**Required action**: Repeat the entries exactly, and do not carry the pictures over.

Stored data:

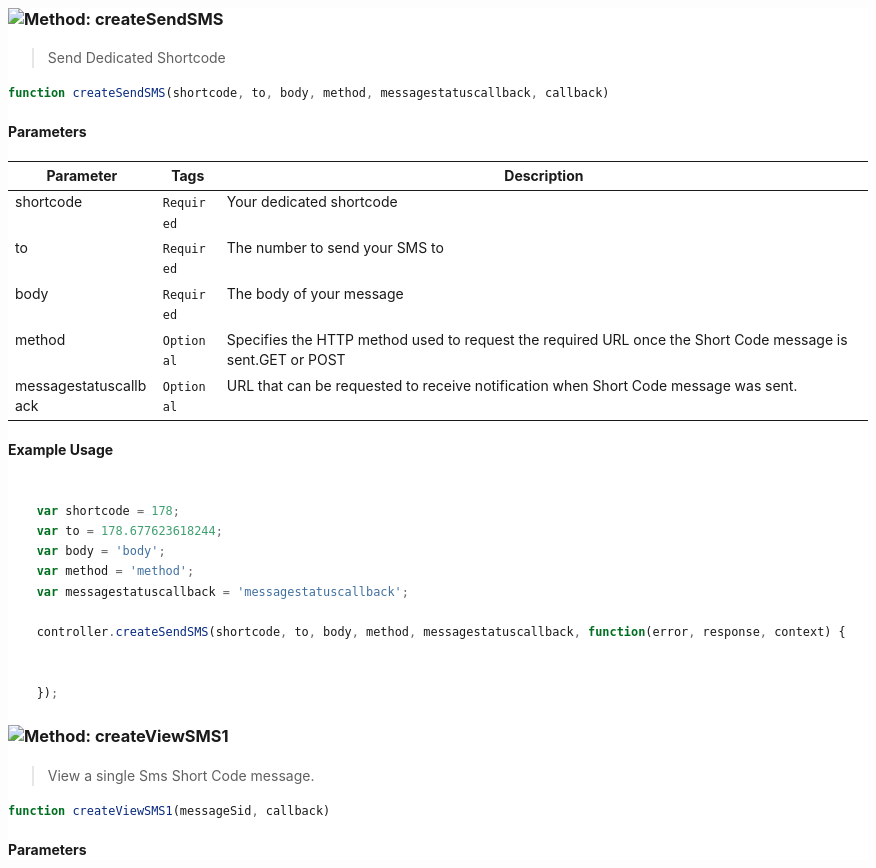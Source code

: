 

### <a name="create_send_sms"></a>![Method: ](https://apidocs.io/img/method.png ".DedicatedShortCodeController.createSendSMS") createSendSMS

> Send Dedicated Shortcode


```javascript
function createSendSMS(shortcode, to, body, method, messagestatuscallback, callback)
```
#### Parameters

| Parameter | Tags | Description |
|-----------|------|-------------|
| shortcode |  ``` Required ```  | Your dedicated shortcode |
| to |  ``` Required ```  | The number to send your SMS to |
| body |  ``` Required ```  | The body of your message |
| method |  ``` Optional ```  | Specifies the HTTP method used to request the required URL once the Short Code message is sent.GET or POST |
| messagestatuscallback |  ``` Optional ```  | URL that can be requested to receive notification when Short Code message was sent. |



#### Example Usage

```javascript

    var shortcode = 178;
    var to = 178.677623618244;
    var body = 'body';
    var method = 'method';
    var messagestatuscallback = 'messagestatuscallback';

    controller.createSendSMS(shortcode, to, body, method, messagestatuscallback, function(error, response, context) {

    
    });
```



### <a name="create_view_sms1"></a>![Method: ](https://apidocs.io/img/method.png ".DedicatedShortCodeController.createViewSMS1") createViewSMS1

> View a single Sms Short Code message.


```javascript
function createViewSMS1(messageSid, callback)
```
#### Parameters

**Solution below**:
Source code

: 

### <a name="create_send_sms"></a>![Method: ](https://apidocs.io/img/method.png ".DedicatedShortCodeController.createSendSMS") createSendSMS

> Send Dedicated Shortcode


```javascript
function createSendSMS(shortcode, to, body, method, messagestatuscallback, callback)
```
#### Parameters

| Parameter | Tags | Description |
|-----------|------|-------------|
| shortcode |  ``` Required ```  | Your dedicated shortcode |
| to |  ``` Required ```  | The number to send your SMS to |
| body |  ``` Required ```  | The body of your message |
| method |  ``` Optional ```  | Specifies the HTTP method used to request the required URL once the Short Code message is sent.GET or POST |
| messagestatuscallback |  ``` Optional ```  | URL that can be requested to receive notification when Short Code message was sent. |



#### Example Usage

```javascript

    var shortcode = 178;
    var to = 178.677623618244;
    var body = 'body';
    var method = 'method';
    var messagestatuscallback = 'messagestatuscallback';

    controller.createSendSMS(shortcode, to, body, method, messagestatuscallback, function(error, response, context) {

    
    });
```



### <a name="create_view_sms1"></a>![Method: ](https://apidocs.io/img/method.png ".DedicatedShortCodeController.createViewSMS1") createViewSMS1

> View a single Sms Short Code message.


```javascript
function createViewSMS1(messageSid, callback)
```
#### Parameters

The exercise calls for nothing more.